Los argumentos eran similares a los esgrimidos en el caso del tabaco o, ahora, en el caso del automóvil: incierta causa-efecto ("que haya menos armas no siginifica que vaya a haber menos tiroteos u homicidios", "que se restrinja el tráfico en el centro de Madrid no soluciona los problemas de contaminación") y restricción de un derecho adquirido ("la libertad de utilizar mis armas cuando quiero", "la libertad de utilizar mi coche cuando quiero"). Un descontento generalizado que ocultaba los beneficios potenciales.

A saber, el descenso de la tasa de criminalidad en Australia. Fue exactamente lo que ocurrió: pese al enorme enfado de los votantes conservadores australianos, el gobierno tenía razón. Los "mass shooting" (matanzas en las que un sólo individuo o más pueden acabar la vida con un número mayor de personas) desaparecieron, y la tasa de homicidios por arma de fuego se redujo a mínimos históricos desde entonces. A día de hoy, Australia es un país más seguro y pocos grupos políticos optan por tirar la legislación.

Lo incierto del beneficio, lo racional de rechazarlo

Pero aquellos beneficios eran inciertos, y sólo se podían experimentar (porque no existía memoria reciente que hablara de situaciones sin armas en el pasado reciente) en el futuro.
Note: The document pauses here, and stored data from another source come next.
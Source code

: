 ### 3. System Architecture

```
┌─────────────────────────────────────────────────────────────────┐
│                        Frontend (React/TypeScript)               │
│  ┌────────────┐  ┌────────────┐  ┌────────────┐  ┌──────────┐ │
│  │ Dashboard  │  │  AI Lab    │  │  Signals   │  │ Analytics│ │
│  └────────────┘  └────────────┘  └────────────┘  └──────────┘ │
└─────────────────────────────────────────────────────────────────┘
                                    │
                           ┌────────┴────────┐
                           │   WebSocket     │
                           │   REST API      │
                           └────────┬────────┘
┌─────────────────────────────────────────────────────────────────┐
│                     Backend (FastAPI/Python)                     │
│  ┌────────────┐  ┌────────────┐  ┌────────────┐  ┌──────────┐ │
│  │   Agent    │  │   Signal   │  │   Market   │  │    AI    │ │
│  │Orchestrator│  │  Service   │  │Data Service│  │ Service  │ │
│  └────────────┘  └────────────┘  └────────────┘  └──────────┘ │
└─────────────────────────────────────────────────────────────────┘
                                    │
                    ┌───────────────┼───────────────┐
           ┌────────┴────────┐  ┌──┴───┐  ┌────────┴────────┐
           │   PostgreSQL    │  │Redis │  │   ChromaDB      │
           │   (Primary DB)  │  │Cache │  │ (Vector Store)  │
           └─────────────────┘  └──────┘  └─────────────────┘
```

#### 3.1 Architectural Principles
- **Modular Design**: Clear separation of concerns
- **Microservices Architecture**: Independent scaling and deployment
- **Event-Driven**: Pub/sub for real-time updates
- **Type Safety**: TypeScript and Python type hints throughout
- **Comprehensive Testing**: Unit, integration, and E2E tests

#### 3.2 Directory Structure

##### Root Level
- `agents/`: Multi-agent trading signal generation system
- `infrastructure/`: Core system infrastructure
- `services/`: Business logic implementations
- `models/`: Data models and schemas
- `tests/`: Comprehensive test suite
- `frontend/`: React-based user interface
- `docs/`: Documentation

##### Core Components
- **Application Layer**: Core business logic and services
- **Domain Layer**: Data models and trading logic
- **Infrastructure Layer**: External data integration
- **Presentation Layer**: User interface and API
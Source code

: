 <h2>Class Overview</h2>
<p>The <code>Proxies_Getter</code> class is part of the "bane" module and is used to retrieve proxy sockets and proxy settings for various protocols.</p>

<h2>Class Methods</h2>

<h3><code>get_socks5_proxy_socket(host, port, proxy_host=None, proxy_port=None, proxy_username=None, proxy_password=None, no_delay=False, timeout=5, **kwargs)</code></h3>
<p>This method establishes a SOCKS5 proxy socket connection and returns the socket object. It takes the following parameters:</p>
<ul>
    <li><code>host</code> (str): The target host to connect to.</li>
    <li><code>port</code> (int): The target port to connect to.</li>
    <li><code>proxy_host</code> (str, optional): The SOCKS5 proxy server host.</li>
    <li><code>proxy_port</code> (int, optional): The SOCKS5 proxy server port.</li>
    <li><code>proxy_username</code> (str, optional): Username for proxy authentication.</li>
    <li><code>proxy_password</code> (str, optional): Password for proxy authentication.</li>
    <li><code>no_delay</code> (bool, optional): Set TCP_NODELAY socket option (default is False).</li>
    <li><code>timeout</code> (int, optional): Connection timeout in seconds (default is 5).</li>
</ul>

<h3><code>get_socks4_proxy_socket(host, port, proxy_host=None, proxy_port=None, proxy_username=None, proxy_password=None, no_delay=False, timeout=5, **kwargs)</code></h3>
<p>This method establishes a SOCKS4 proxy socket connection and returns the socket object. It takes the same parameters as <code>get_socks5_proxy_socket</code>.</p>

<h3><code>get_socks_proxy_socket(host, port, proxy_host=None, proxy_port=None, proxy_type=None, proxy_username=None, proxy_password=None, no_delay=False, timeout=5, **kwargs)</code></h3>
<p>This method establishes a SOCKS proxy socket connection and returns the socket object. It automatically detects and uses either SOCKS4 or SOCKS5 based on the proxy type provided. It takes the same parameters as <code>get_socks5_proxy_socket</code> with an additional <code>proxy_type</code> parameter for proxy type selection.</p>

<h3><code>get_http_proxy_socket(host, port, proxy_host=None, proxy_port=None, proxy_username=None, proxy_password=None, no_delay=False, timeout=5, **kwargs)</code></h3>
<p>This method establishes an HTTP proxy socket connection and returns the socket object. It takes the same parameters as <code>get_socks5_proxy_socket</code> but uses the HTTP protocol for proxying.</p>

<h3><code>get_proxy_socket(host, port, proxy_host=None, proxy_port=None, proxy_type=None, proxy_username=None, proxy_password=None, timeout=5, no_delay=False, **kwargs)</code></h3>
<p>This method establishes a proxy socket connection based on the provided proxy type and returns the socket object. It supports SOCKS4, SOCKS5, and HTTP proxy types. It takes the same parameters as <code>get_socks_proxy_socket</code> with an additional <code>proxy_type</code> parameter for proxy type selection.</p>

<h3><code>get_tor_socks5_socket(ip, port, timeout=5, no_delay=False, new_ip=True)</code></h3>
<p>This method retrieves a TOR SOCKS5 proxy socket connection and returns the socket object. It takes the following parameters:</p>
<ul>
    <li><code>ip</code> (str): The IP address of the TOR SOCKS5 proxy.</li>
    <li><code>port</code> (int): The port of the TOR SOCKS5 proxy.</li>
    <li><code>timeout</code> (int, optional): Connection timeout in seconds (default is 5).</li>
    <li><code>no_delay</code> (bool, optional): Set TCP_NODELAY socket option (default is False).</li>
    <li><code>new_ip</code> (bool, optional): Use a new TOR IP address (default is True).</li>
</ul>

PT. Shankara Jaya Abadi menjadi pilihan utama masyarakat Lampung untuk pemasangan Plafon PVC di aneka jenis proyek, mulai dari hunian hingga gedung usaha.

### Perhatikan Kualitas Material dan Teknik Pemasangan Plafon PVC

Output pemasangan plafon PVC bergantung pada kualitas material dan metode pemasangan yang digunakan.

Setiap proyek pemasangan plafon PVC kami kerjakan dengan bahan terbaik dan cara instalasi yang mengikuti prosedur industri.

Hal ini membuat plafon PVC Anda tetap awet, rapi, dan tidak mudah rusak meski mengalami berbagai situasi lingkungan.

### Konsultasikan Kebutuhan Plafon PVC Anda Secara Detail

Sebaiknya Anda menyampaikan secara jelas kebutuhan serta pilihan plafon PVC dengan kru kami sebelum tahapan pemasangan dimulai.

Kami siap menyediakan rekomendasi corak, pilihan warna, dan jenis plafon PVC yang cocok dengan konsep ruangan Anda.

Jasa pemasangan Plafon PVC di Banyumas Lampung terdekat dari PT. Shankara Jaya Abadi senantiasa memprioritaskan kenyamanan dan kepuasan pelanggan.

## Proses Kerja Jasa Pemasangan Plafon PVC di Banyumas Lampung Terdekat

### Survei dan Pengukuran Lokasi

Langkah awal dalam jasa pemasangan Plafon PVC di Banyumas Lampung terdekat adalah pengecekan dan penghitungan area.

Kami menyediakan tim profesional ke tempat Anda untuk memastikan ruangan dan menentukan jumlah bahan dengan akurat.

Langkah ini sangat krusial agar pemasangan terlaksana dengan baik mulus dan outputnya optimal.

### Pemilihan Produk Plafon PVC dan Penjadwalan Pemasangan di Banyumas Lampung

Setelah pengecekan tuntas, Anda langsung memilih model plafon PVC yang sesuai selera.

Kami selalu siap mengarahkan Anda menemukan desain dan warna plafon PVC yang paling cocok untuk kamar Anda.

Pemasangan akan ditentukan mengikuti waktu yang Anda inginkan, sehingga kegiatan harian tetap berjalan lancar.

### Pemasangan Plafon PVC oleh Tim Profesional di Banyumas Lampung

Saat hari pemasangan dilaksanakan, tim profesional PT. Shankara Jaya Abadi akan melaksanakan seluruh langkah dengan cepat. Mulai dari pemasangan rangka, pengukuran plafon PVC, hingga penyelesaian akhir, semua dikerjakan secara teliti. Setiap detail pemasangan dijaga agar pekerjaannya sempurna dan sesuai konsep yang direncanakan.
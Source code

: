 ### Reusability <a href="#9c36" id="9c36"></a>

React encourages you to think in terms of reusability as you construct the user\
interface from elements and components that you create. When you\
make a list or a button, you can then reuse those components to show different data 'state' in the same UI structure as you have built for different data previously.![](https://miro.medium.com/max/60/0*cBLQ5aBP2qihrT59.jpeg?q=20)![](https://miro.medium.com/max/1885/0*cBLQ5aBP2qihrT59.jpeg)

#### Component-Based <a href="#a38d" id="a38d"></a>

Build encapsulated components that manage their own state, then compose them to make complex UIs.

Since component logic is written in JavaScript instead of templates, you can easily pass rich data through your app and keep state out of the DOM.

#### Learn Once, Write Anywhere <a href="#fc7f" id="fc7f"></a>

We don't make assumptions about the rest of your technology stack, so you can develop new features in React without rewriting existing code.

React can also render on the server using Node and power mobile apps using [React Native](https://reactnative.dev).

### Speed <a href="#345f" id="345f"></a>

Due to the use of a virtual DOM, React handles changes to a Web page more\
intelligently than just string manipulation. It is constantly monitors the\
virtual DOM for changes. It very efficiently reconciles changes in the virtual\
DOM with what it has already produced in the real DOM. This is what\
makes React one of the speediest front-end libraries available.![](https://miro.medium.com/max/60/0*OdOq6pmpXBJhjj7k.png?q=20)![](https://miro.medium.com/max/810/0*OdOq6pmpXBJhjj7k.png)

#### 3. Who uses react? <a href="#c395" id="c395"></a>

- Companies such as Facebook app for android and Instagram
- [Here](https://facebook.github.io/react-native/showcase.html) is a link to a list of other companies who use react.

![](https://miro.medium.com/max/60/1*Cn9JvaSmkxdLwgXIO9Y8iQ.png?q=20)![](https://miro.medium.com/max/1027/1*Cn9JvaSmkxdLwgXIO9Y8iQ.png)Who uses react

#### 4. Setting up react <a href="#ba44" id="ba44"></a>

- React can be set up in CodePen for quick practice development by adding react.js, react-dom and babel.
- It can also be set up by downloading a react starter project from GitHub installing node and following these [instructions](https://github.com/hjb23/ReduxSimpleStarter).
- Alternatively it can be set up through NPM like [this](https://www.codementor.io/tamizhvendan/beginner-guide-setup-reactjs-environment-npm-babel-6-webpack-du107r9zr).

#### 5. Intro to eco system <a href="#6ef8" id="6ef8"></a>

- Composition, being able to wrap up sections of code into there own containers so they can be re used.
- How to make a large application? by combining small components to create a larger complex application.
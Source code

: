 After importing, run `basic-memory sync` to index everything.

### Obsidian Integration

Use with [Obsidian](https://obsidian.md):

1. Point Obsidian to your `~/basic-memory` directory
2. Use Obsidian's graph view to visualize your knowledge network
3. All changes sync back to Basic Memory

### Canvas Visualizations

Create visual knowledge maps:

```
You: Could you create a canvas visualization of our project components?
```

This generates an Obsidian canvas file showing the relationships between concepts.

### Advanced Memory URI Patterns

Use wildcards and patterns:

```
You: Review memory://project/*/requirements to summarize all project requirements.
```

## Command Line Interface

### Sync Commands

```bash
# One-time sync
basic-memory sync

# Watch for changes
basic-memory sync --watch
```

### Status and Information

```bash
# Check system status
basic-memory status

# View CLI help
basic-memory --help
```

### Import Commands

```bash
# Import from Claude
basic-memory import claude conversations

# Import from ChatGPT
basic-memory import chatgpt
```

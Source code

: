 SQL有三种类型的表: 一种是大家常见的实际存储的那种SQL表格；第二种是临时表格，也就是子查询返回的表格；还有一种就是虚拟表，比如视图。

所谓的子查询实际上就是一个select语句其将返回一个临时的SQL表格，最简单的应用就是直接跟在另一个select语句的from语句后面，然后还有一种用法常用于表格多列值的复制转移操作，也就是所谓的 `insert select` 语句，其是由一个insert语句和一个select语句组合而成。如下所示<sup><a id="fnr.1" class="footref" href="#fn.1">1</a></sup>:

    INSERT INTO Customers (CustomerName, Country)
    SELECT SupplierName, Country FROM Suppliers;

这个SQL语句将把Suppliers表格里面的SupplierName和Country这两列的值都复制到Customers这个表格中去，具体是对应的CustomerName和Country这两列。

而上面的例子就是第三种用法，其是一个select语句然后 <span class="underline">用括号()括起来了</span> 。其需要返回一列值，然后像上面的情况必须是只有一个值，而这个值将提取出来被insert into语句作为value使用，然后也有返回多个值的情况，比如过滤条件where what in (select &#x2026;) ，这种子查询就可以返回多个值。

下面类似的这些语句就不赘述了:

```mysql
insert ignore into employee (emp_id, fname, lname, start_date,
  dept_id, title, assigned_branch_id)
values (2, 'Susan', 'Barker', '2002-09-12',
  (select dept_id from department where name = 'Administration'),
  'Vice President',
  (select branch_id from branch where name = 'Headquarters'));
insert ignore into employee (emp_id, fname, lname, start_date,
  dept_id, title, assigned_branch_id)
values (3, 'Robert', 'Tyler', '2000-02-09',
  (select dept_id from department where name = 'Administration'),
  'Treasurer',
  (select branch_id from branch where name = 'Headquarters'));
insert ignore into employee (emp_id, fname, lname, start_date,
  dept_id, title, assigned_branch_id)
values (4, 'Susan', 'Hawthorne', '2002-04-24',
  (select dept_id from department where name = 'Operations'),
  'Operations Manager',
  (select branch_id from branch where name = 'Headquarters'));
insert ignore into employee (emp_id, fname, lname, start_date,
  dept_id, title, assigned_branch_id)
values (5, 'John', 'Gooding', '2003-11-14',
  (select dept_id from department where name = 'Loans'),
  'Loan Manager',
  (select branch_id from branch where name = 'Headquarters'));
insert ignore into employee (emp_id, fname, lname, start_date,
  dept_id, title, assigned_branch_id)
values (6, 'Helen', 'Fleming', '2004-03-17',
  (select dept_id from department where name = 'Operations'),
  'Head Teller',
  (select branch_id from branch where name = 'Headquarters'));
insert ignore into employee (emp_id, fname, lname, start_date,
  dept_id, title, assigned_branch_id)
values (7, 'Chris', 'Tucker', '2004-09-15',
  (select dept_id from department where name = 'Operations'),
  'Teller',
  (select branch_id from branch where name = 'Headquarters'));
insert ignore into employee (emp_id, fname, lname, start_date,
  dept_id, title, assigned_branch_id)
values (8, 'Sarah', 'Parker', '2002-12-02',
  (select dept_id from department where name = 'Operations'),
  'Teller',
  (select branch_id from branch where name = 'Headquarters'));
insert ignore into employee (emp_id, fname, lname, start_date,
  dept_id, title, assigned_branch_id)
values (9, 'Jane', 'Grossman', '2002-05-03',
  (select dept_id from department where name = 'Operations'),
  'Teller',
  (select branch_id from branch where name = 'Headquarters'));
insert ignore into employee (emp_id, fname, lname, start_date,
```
Los australianos, al igual que los fumadores, tenían que creer que lo que les explicaba su gobierno (que la medida era por el bien del conjunto del país, por su integridad personal y salud física) era positivo. Y frente a la tradición y al hábito, era más difícil creer.

En el debate sobre la contaminación y la restricción al tráfico, las posiciones son semejantes. Un ayuntamiento de una gran ciudad entiende que existe un problema a gran escala para la salud pública (y existe, es innegable) y aplica una medida impopular para paliarlo. Los afectados por la medida son conductores que han utilizado el coche tradicionalmente para desplazarse por su ciudad, y que o bien no tienen a su alcance alternativas lo suficientemente satisfactorias o bien no las contemplan.

Bonita Madrid Buena
La boina, esta mañana. (Francisco Seco/AP Photo)

Al igual que en el caso del tabaco o de la restricción de la posesión de armas, el beneficio futuro es sólo una ilusión: no sabemos cómo de buenas pueden ser las ciudades sin coches, porque casi nunca las hemos experimentado. Y frente a datos teóricos sobre el papel, nos agarramos a nuestras experiencias y hábitos: el coche como útil herramienta de movilidad individual, cuya restricción nos ocasiona problemas a corto plazo sin alternativas atractivas. De ahí que la lucha contra el coche sea una lucha de sus ciudades contra sí mismas.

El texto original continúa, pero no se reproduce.